Bonus harian di Keluaran HK 2020 – 2021.

WASHINGTON/BEIJING/SINGAPORE — China’s desire to keep U.S. influence out of Southeast Asia was on display at the region’s latest ministerial talks, where Beijing warned against letting outsiders throw their weight around.

Interference by countries outside the region constituted the biggest threat to peace and stability in the South China Sea, Chinese Foreign Minister Wang Yi said Friday at the ASEAN Regional Forum, which gathers ministers from the Association of Southeast Asian Nations members and partners including the U.S., China and Japan.

While Wang did not name the U.S. outright, his warning came as Washington tries to rally European allies into a coalition to isolate China. Ahead of the meeting, a British aircraft carrier arrived in the South China Sea in a projection of naval power far from home, while Germany said one of its frigates was on its way.

Wang called on the countries in the region to oppose the abuse of “freedom of navigation” exercises, which have seen U.S. warships sail through sea lanes where China is expanding its blue-water presence.

China played up its readiness to conclude a code of conduct for the South China Sea — an upgraded set of ground rules meant to prevent conflict. This emphasis on progress toward a diplomatic solution among nations bordering the sea suggests an attempt to weaken the justification for Western involvement in Southeast Asia’s maritime disputes.

Wang revealed that a tentative agreement had been reached at an Aug. 3 ministerial meeting on a preamble to the code. Negotiations involving China and ASEAN had been treading water since a draft was produced in August 2018.

Chinese Foreign Minister Wang Yi, center, speaks during an online meeting with his counterparts from ASEAN members, Japan and South Korea on Aug. 3.   © Kyodo

Beijing wants the code to include provisions that bar military exercises and resource development by countries from outside the region. While the negotiations dragged on, China solidified its gains in the South China Sea.

The U.S. did not hold back its criticism of China at the ASEAN forum. Secretary of State Antony Blinken “raised serious concerns about ongoing human rights abuses in Tibet, Hong Kong and Xinjiang,” according to a press statement.

Blinken also expressed concern over “the rapid growth of [China’s] nuclear arsenal which highlights how Beijing has sharply deviated from its decades-old nuclear strategy based on minimum deterrence.”

But hardly any of his ASEAN counterparts backed Blinken’s voice with their own on these points.
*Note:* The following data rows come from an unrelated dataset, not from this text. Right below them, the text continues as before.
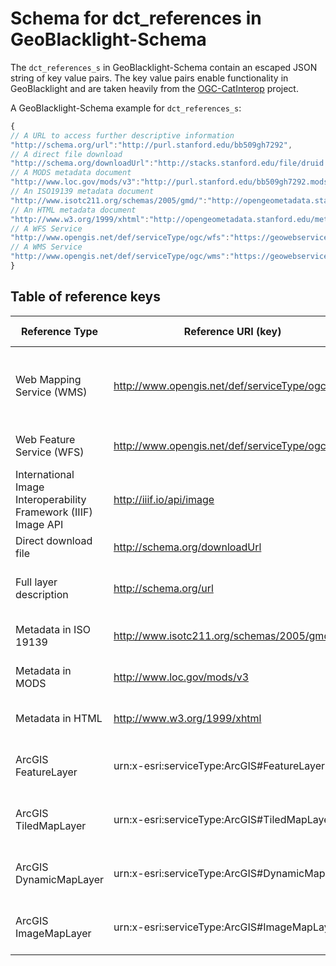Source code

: # Schema for dct_references in GeoBlacklight-Schema

The `dct_references_s` in GeoBlacklight-Schema contain an escaped JSON string of key value pairs. The key value pairs enable functionality in GeoBlacklight and are taken heavily from the [OGC-CatInterop](https://github.com/OSGeo/Cat-Interop) project.

A GeoBlacklight-Schema example for `dct_references_s`:

  ```js
{
  // A URL to access further descriptive information 
  "http://schema.org/url":"http://purl.stanford.edu/bb509gh7292",
  // A direct file download
  "http://schema.org/downloadUrl":"http://stacks.stanford.edu/file/druid:bb509gh7292/data.zip",
  // A MODS metadata document
  "http://www.loc.gov/mods/v3":"http://purl.stanford.edu/bb509gh7292.mods",
  // An ISO19139 metadata document
  "http://www.isotc211.org/schemas/2005/gmd/":"http://opengeometadata.stanford.edu/metadata/edu.stanford.purl/druid:bb509gh7292/iso19139.xml",
  // An HTML metadata document
  "http://www.w3.org/1999/xhtml":"http://opengeometadata.stanford.edu/metadata/edu.stanford.purl/druid:bb509gh7292/default.html",
  // A WFS Service
  "http://www.opengis.net/def/serviceType/ogc/wfs":"https://geowebservices-restricted.stanford.edu/geoserver/wfs",
  // A WMS Service
  "http://www.opengis.net/def/serviceType/ogc/wms":"https://geowebservices-restricted.stanford.edu/geoserver/wms"
}
  ```
## Table of reference keys

Reference Type | Reference URI (key) | Feature enabled in GeoBlacklight
---- | ------------- | ------------------------
Web Mapping Service (WMS) | http://www.opengis.net/def/serviceType/ogc/wms | Layer preview, layer preview feature inspection, downloads (vector: KMZ, raster: GeoTIFF)
Web Feature Service (WFS) | http://www.opengis.net/def/serviceType/ogc/wfs | Vector downloads in GeoJSON and Shapefile
International Image Interoperability Framework (IIIF) Image API | http://iiif.io/api/image | Image viewer using [Leaflet-IIIF](https://github.com/mejackreed/Leaflet-IIIF)
Direct download file | http://schema.org/downloadUrl | Direct file download feature
Full layer description | http://schema.org/url | Further descriptive information about layer
Metadata in ISO 19139 | http://www.isotc211.org/schemas/2005/gmd/ | Structured metadata in ISO format
Metadata in MODS | http://www.loc.gov/mods/v3 | Structured metadata in MODS format
Metadata in HTML | http://www.w3.org/1999/xhtml | Structured metadata in HTML format
ArcGIS FeatureLayer | urn:x-esri:serviceType:ArcGIS#FeatureLayer| Previewing of ArcGIS FeatureLayer Service
ArcGIS TiledMapLayer | urn:x-esri:serviceType:ArcGIS#TiledMapLayer | Previewing of ArcGIS TiledMapLayer Service
ArcGIS DynamicMapLayer | urn:x-esri:serviceType:ArcGIS#DynamicMapLayer | Previewing of ArcGIS DynamicMapLayer Service
ArcGIS ImageMapLayer | urn:x-esri:serviceType:ArcGIS#ImageMapLayer | Previewing of ArcGIS ImageMapLayer Service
Not a few ASEAN members bristle at U.S. lecturing over human rights and lean toward China’s opposition to interference in internal affairs.

The next big moment for the Biden administration’s engagement with ASEAN will come when Vice President Kamala Harris travels to Singapore and Vietnam from Aug. 20 to Aug. 26. This marks a rare visit to the region by an American vice president outside of international conferences.

Few expect such overtures to close the wide gap in ASEAN presence between the U.S. and China anytime soon. China remains the dominant contributor of coronavirus vaccines and economic aid to the region in its backyard.

But vaccine diplomacy alone won’t determine ASEAN nations’ attitudes, a diplomatic source in the region said.

So far, neither China nor the U.S. have succeeded in bring ASEAN fully on their side, this person added.